Following SAP's acquisition of mobile-technology provider Sybase, some have been wondering how the deal is going to affect the company's mobile strategy going forward. While SAP executives are remaining close-lipped about the deal itself, and their intentions with Sybase's assets, at least one was willing to talk to eWEEK about SAP's mobile philosophy with regard to burgeoning platforms such as Google Android and the Apple iPhone.
"In the past 18 months, what we've been noticing is that device-specific experiences are the ones getting huge amounts of adoption," George Mathew, SAP's general vice president and general manager for Business Intelligence & In-Memory Analytics, said during a July 22 interview with eWEEK. "There is a real compelling strategy for us to create a minimum baseline for how BI content is more actively shared between devices; that's the starting point for creating device-specific experiences."
SAP's $5.8 billion acquisition of Sybase, announced May 12, was widely regarded as the start of a major shift in the enterprise-software landscape. In addition to allowing SAP to stay competitive with Oracle via new revenue streams, it also opened the door for the company to consolidate and expand its mobile offerings via Sybase's mobile technology.
"On first glance, this is clearly a strength-to-weakness deal. SAP's annual sales and its market cap are both [more than 10] times the size of Sybase's," Pund-IT Research analyst Charles King wrote in a May 13 research note. "While SAP develops and delivers a wide range of enterprise business software solutions, Sybase's offerings are skewed towards the global mobile market."
The deal also marked the largest acquisition for SAP since its $6.7 billion purchase of business intelligence software producer BusinessObjects in 2008. Sybase had been an SAP strategic partner prior to the deal. When creating previous applications for BlackBerry, SAP had previously layered functionality atop a Sybase platform; if and when the acquisition is completed, Mathew suggested, functionality and platform will be consolidated under one roof.
Mathew has noted a number of businesses incorporating both the iPhone and the iPad into their IT mobile infrastructure; to capitalize on that, SAP created a BusinessObjects Explorer for the iPhone, which Mathew claims had 80,000 downloads since its release. "We're seeing an uptick for the iPad optimized version," he said. "Now that we're seeing adoption of Android devices into the enterprise, we're going to be looking at a similar investment."

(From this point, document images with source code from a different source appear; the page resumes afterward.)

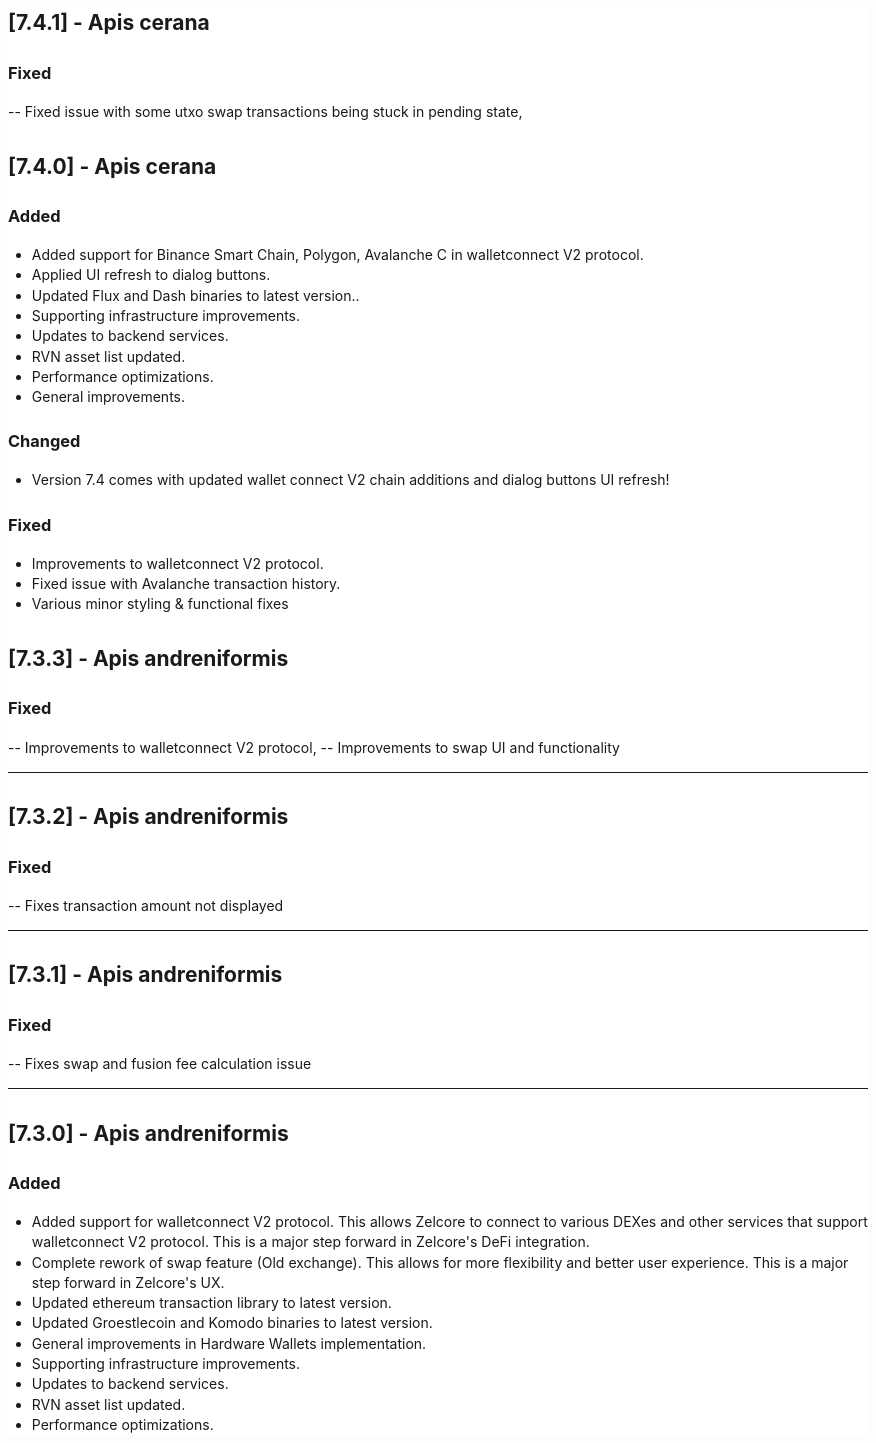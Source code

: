 ## [7.4.1] - Apis cerana
### Fixed
-- Fixed issue with some utxo swap transactions being stuck in pending state,
## [7.4.0] - Apis cerana
### Added
- Added support for Binance Smart Chain, Polygon, Avalanche C in walletconnect V2 protocol.
- Applied UI refresh to dialog buttons.
- Updated Flux and Dash binaries to latest version..
- Supporting infrastructure improvements.
- Updates to backend services.
- RVN asset list updated.
- Performance optimizations.
- General improvements.

### Changed
- Version 7.4 comes with updated wallet connect V2 chain additions and dialog buttons UI refresh!

### Fixed
- Improvements to walletconnect V2 protocol.
- Fixed issue with Avalanche transaction history.
- Various minor styling & functional fixes

## [7.3.3] - Apis andreniformis
### Fixed
-- Improvements to walletconnect V2 protocol,
-- Improvements to swap UI and functionality

---
## [7.3.2] - Apis andreniformis
### Fixed
-- Fixes transaction amount not displayed

---
## [7.3.1] - Apis andreniformis
### Fixed
-- Fixes swap and fusion fee calculation issue

---

## [7.3.0] - Apis andreniformis

### Added
- Added support for walletconnect V2 protocol. This allows Zelcore to connect to various DEXes and other services that support walletconnect V2 protocol. This is a major step forward in Zelcore's DeFi integration.
- Complete rework of swap feature (Old exchange). This allows for more flexibility and better user experience. This is a major step forward in Zelcore's UX.
- Updated ethereum transaction library to latest version.
- Updated Groestlecoin and Komodo binaries to latest version.
- General improvements in Hardware Wallets implementation.
- Supporting infrastructure improvements.
- Updates to backend services.
- RVN asset list updated.
- Performance optimizations.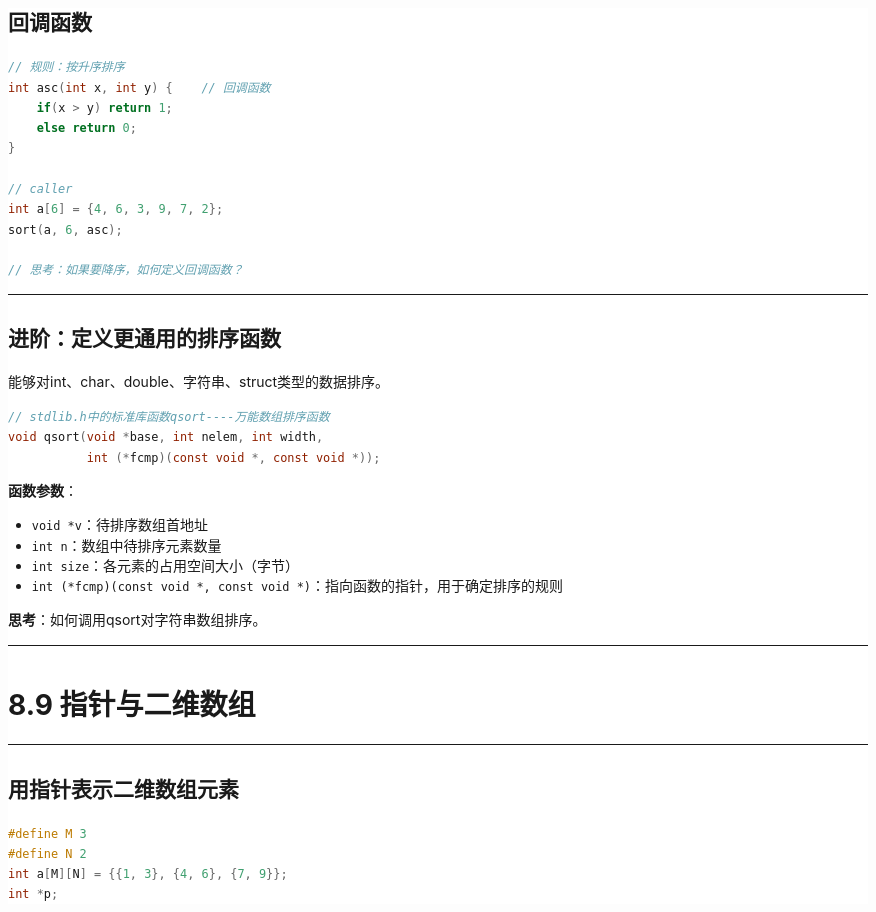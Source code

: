 
## 回调函数

```c
// 规则：按升序排序
int asc(int x, int y) {    // 回调函数
    if(x > y) return 1;
    else return 0;
}

// caller
int a[6] = {4, 6, 3, 9, 7, 2};
sort(a, 6, asc);

// 思考：如果要降序，如何定义回调函数？
```

---

## 进阶：定义更通用的排序函数

能够对int、char、double、字符串、struct类型的数据排序。

```c
// stdlib.h中的标准库函数qsort----万能数组排序函数
void qsort(void *base, int nelem, int width, 
           int (*fcmp)(const void *, const void *));
```

**函数参数**：
- `void *v`：待排序数组首地址
- `int n`：数组中待排序元素数量
- `int size`：各元素的占用空间大小（字节）
- `int (*fcmp)(const void *, const void *)`：指向函数的指针，用于确定排序的规则

**思考**：如何调用qsort对字符串数组排序。

---



# 8.9 指针与二维数组

---

## 用指针表示二维数组元素

```c
#define M 3
#define N 2
int a[M][N] = {{1, 3}, {4, 6}, {7, 9}};
int *p;
```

When asked about the upcoming Windows Phone 7, though, Mathew seemed to take more of a wait-and-see approach. "It's the same way I felt about Android last year," he said. "I knew there were compelling reasons why it would make sense to invest in Android, but I was holding until there was reasonable momentum. Once there's factual evidence about the market, then you're able to move quickly."
Even for larger companies such as SAP, then, it seems to come down to careful use of developer resources. "It's not a question of how quickly you can build a mobile app," Mathew said, "it's about being judicious about where you make your investments. I'd rather make the ones for well-adapted devices."